Problem requirements:
Scan the entries for the word "Linux", and copy every line where it appears.
..............................
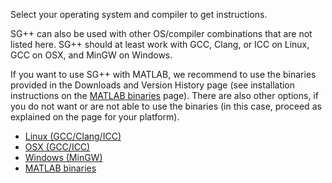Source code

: Select your operating system and compiler to get instructions.

SG++ can also be used with other OS/compiler combinations that are not listed here. SG++ should at least work with GCC, Clang, or ICC on Linux, GCC on OSX, and MinGW on Windows.

If you want to use SG++ with MATLAB, we recommend to use the binaries provided in the Downloads and Version History page (see installation instructions on the [MATLAB binaries]((https://github.com/SGpp/SGpp/wiki/MATLAB-binaries)) page). There are also other options, if you do not want or are not able to use the binaries (in this case, proceed as explained on the page for your platform).

* [Linux (GCC/Clang/ICC)](https://github.com/SGpp/SGpp/wiki/Linux-(GCC-Clang-ICC))
* [OSX (GCC/ICC)](https://github.com/SGpp/SGpp/wiki/OSX-(GCC-ICC))
* [Windows (MinGW)](https://github.com/SGpp/SGpp/wiki/Windows-(MinGW))
* [MATLAB binaries](https://github.com/SGpp/SGpp/wiki/MATLAB-binaries)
..............................
Finished task:
SG++ can also be used with other OS/compiler combinations that are not listed here. SG++ should at least work with GCC, Clang, or ICC on Linux, GCC on OSX, and MinGW on Windows.
* [Linux (GCC/Clang/ICC)](https://github.com/SGpp/SGpp/wiki/Linux-(GCC-Clang-ICC))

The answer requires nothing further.